Write out, word for word, each line from the start of the entries through the one holding "3.38 | [Mason"; omit the pictures.

[Stored items]
+++
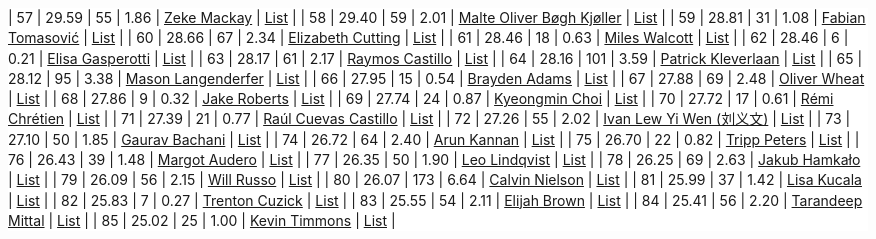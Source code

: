 | 57 | 29.59 | 55 | 1.86 | [Zeke Mackay](https://www.worldcubeassociation.org/persons/2015MACK06) | [List](https://www.worldcubeassociation.org/competitions?year=all+years&state=past&delegate=19818) |
| 58 | 29.40 | 59 | 2.01 | [Malte Oliver Bøgh Kjøller](https://www.worldcubeassociation.org/persons/2018KJOL01) | [List](https://www.worldcubeassociation.org/competitions?year=all+years&state=past&delegate=97133) |
| 59 | 28.81 | 31 | 1.08 | [Fabian Tomasović](https://www.worldcubeassociation.org/persons/2020TOMA01) | [List](https://www.worldcubeassociation.org/competitions?year=all+years&state=past&delegate=184971) |
| 60 | 28.66 | 67 | 2.34 | [Elizabeth Cutting](https://www.worldcubeassociation.org/persons/2019CUTT01) | [List](https://www.worldcubeassociation.org/competitions?year=all+years&state=past&delegate=136828) |
| 61 | 28.46 | 18 | 0.63 | [Miles Walcott](https://www.worldcubeassociation.org/persons/2021WALC02) | [List](https://www.worldcubeassociation.org/competitions?year=all+years&state=past&delegate=207588) |
| 62 | 28.46 | 6 | 0.21 | [Elisa Gasperotti](https://www.worldcubeassociation.org/persons/2021GASP01) | [List](https://www.worldcubeassociation.org/competitions?year=all+years&state=past&delegate=234945) |
| 63 | 28.17 | 61 | 2.17 | [Raymos Castillo](https://www.worldcubeassociation.org/persons/2017CAST41) | [List](https://www.worldcubeassociation.org/competitions?year=all+years&state=past&delegate=61883) |
| 64 | 28.16 | 101 | 3.59 | [Patrick Kleverlaan](https://www.worldcubeassociation.org/persons/2019KLEV01) | [List](https://www.worldcubeassociation.org/competitions?year=all+years&state=past&delegate=139579) |
| 65 | 28.12 | 95 | 3.38 | [Mason Langenderfer](https://www.worldcubeassociation.org/persons/2013LANG03) | [List](https://www.worldcubeassociation.org/competitions?year=all+years&state=past&delegate=17812) |
| 66 | 27.95 | 15 | 0.54 | [Brayden Adams](https://www.worldcubeassociation.org/persons/2018ADAM06) | [List](https://www.worldcubeassociation.org/competitions?year=all+years&state=past&delegate=106445) |
| 67 | 27.88 | 69 | 2.48 | [Oliver Wheat](https://www.worldcubeassociation.org/persons/2016WHEA01) | [List](https://www.worldcubeassociation.org/competitions?year=all+years&state=past&delegate=34177) |
| 68 | 27.86 | 9 | 0.32 | [Jake Roberts](https://www.worldcubeassociation.org/persons/2016ROBE02) | [List](https://www.worldcubeassociation.org/competitions?year=all+years&state=past&delegate=7020) |
| 69 | 27.74 | 24 | 0.87 | [Kyeongmin Choi](https://www.worldcubeassociation.org/persons/2017CHOI07) | [List](https://www.worldcubeassociation.org/competitions?year=all+years&state=past&delegate=66686) |
| 70 | 27.72 | 17 | 0.61 | [Rémi Chrétien](https://www.worldcubeassociation.org/persons/2016CHRE01) | [List](https://www.worldcubeassociation.org/competitions?year=all+years&state=past&delegate=140662) |
| 71 | 27.39 | 21 | 0.77 | [Raúl Cuevas Castillo](https://www.worldcubeassociation.org/persons/2018CAST11) | [List](https://www.worldcubeassociation.org/competitions?year=all+years&state=past&delegate=90178) |
| 72 | 27.26 | 55 | 2.02 | [Ivan Lew Yi Wen (刘义文)](https://www.worldcubeassociation.org/persons/2012WENI01) | [List](https://www.worldcubeassociation.org/competitions?year=all+years&state=past&delegate=7657) |
| 73 | 27.10 | 50 | 1.85 | [Gaurav Bachani](https://www.worldcubeassociation.org/persons/2017BACH09) | [List](https://www.worldcubeassociation.org/competitions?year=all+years&state=past&delegate=30070) |
| 74 | 26.72 | 64 | 2.40 | [Arun Kannan](https://www.worldcubeassociation.org/persons/2014KANN02) | [List](https://www.worldcubeassociation.org/competitions?year=all+years&state=past&delegate=24314) |
| 75 | 26.70 | 22 | 0.82 | [Tripp Peters](https://www.worldcubeassociation.org/persons/2017PETE04) | [List](https://www.worldcubeassociation.org/competitions?year=all+years&state=past&delegate=28403) |
| 76 | 26.43 | 39 | 1.48 | [Margot Audero](https://www.worldcubeassociation.org/persons/2017MARR02) | [List](https://www.worldcubeassociation.org/competitions?year=all+years&state=past&delegate=53261) |
| 77 | 26.35 | 50 | 1.90 | [Leo Lindqvist](https://www.worldcubeassociation.org/persons/2017LIND01) | [List](https://www.worldcubeassociation.org/competitions?year=all+years&state=past&delegate=32202) |
| 78 | 26.25 | 69 | 2.63 | [Jakub Hamkało](https://www.worldcubeassociation.org/persons/2018HAMK01) | [List](https://www.worldcubeassociation.org/competitions?year=all+years&state=past&delegate=140169) |
| 79 | 26.09 | 56 | 2.15 | [Will Russo](https://www.worldcubeassociation.org/persons/2015RUSS03) | [List](https://www.worldcubeassociation.org/competitions?year=all+years&state=past&delegate=29566) |
| 80 | 26.07 | 173 | 6.64 | [Calvin Nielson](https://www.worldcubeassociation.org/persons/2014NIEL03) | [List](https://www.worldcubeassociation.org/competitions?year=all+years&state=past&delegate=1547) |
| 81 | 25.99 | 37 | 1.42 | [Lisa Kucala](https://www.worldcubeassociation.org/persons/2019KUCA01) | [List](https://www.worldcubeassociation.org/competitions?year=all+years&state=past&delegate=151317) |
| 82 | 25.83 | 7 | 0.27 | [Trenton Cuzick](https://www.worldcubeassociation.org/persons/2017CUZI01) | [List](https://www.worldcubeassociation.org/competitions?year=all+years&state=past&delegate=49765) |
| 83 | 25.55 | 54 | 2.11 | [Elijah Brown](https://www.worldcubeassociation.org/persons/2015BROW03) | [List](https://www.worldcubeassociation.org/competitions?year=all+years&state=past&delegate=19806) |
| 84 | 25.41 | 56 | 2.20 | [Tarandeep Mittal](https://www.worldcubeassociation.org/persons/2014MITT02) | [List](https://www.worldcubeassociation.org/competitions?year=all+years&state=past&delegate=7961) |
| 85 | 25.02 | 25 | 1.00 | [Kevin Timmons](https://www.worldcubeassociation.org/persons/2019TIMM01) | [List](https://www.worldcubeassociation.org/competitions?year=all+years&state=past&delegate=167434) |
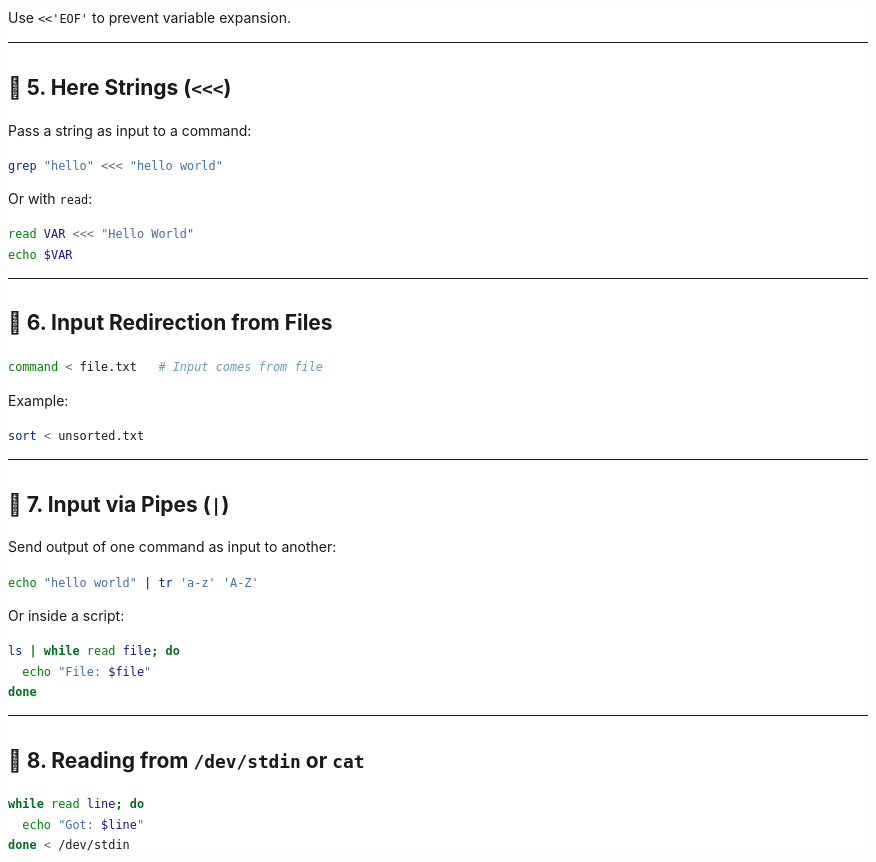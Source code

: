 Use `<<'EOF'` to prevent variable expansion.

---

## 🔹 5. Here Strings (`<<<`)

Pass a string as input to a command:

```bash
grep "hello" <<< "hello world"
```

Or with `read`:

```bash
read VAR <<< "Hello World"
echo $VAR
```

---

## 🔹 6. Input Redirection from Files

```bash
command < file.txt   # Input comes from file
```

Example:

```bash
sort < unsorted.txt
```

---

## 🔹 7. Input via Pipes (`|`)

Send output of one command as input to another:

```bash
echo "hello world" | tr 'a-z' 'A-Z'
```

Or inside a script:

```bash
ls | while read file; do
  echo "File: $file"
done
```

---

## 🔹 8. Reading from `/dev/stdin` or `cat`

```bash
while read line; do
  echo "Got: $line"
done < /dev/stdin
```
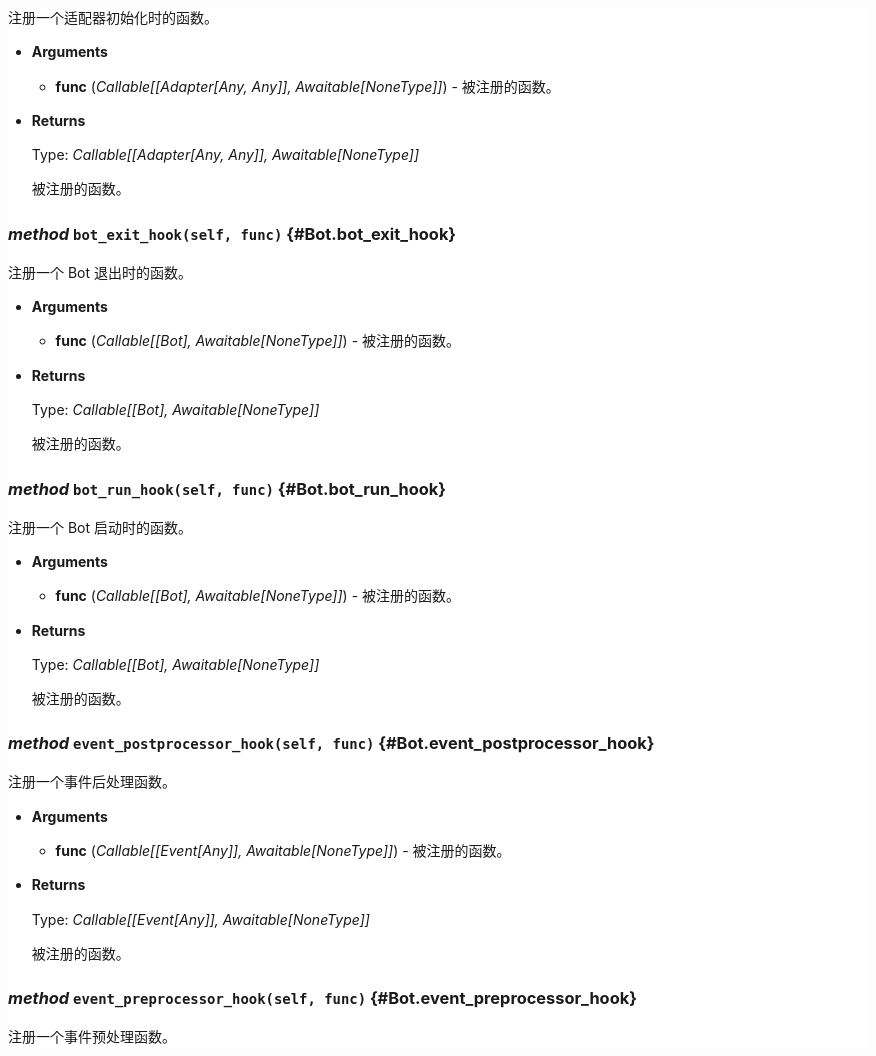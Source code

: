 注册一个适配器初始化时的函数。

- **Arguments**

  - **func** (*Callable[[Adapter[Any, Any]], Awaitable[NoneType]]*) - 被注册的函数。

- **Returns**

  Type: *Callable[[Adapter[Any, Any]], Awaitable[NoneType]]*

  被注册的函数。

### *method* `bot_exit_hook(self, func)` {#Bot.bot_exit_hook}

注册一个 Bot 退出时的函数。

- **Arguments**

  - **func** (*Callable[[Bot], Awaitable[NoneType]]*) - 被注册的函数。

- **Returns**

  Type: *Callable[[Bot], Awaitable[NoneType]]*

  被注册的函数。

### *method* `bot_run_hook(self, func)` {#Bot.bot_run_hook}

注册一个 Bot 启动时的函数。

- **Arguments**

  - **func** (*Callable[[Bot], Awaitable[NoneType]]*) - 被注册的函数。

- **Returns**

  Type: *Callable[[Bot], Awaitable[NoneType]]*

  被注册的函数。

### *method* `event_postprocessor_hook(self, func)` {#Bot.event_postprocessor_hook}

注册一个事件后处理函数。

- **Arguments**

  - **func** (*Callable[[Event[Any]], Awaitable[NoneType]]*) - 被注册的函数。

- **Returns**

  Type: *Callable[[Event[Any]], Awaitable[NoneType]]*

  被注册的函数。

### *method* `event_preprocessor_hook(self, func)` {#Bot.event_preprocessor_hook}

注册一个事件预处理函数。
+++
** Output for this exercise **
Source code

: | 57 | 29.59 | 55 | 1.86 | [Zeke Mackay](https://www.worldcubeassociation.org/persons/2015MACK06) | [List](https://www.worldcubeassociation.org/competitions?year=all+years&state=past&delegate=19818) |
| 58 | 29.40 | 59 | 2.01 | [Malte Oliver Bøgh Kjøller](https://www.worldcubeassociation.org/persons/2018KJOL01) | [List](https://www.worldcubeassociation.org/competitions?year=all+years&state=past&delegate=97133) |
| 59 | 28.81 | 31 | 1.08 | [Fabian Tomasović](https://www.worldcubeassociation.org/persons/2020TOMA01) | [List](https://www.worldcubeassociation.org/competitions?year=all+years&state=past&delegate=184971) |
| 60 | 28.66 | 67 | 2.34 | [Elizabeth Cutting](https://www.worldcubeassociation.org/persons/2019CUTT01) | [List](https://www.worldcubeassociation.org/competitions?year=all+years&state=past&delegate=136828) |
| 61 | 28.46 | 18 | 0.63 | [Miles Walcott](https://www.worldcubeassociation.org/persons/2021WALC02) | [List](https://www.worldcubeassociation.org/competitions?year=all+years&state=past&delegate=207588) |
| 62 | 28.46 | 6 | 0.21 | [Elisa Gasperotti](https://www.worldcubeassociation.org/persons/2021GASP01) | [List](https://www.worldcubeassociation.org/competitions?year=all+years&state=past&delegate=234945) |
| 63 | 28.17 | 61 | 2.17 | [Raymos Castillo](https://www.worldcubeassociation.org/persons/2017CAST41) | [List](https://www.worldcubeassociation.org/competitions?year=all+years&state=past&delegate=61883) |
| 64 | 28.16 | 101 | 3.59 | [Patrick Kleverlaan](https://www.worldcubeassociation.org/persons/2019KLEV01) | [List](https://www.worldcubeassociation.org/competitions?year=all+years&state=past&delegate=139579) |
| 65 | 28.12 | 95 | 3.38 | [Mason Langenderfer](https://www.worldcubeassociation.org/persons/2013LANG03) | [List](https://www.worldcubeassociation.org/competitions?year=all+years&state=past&delegate=17812) |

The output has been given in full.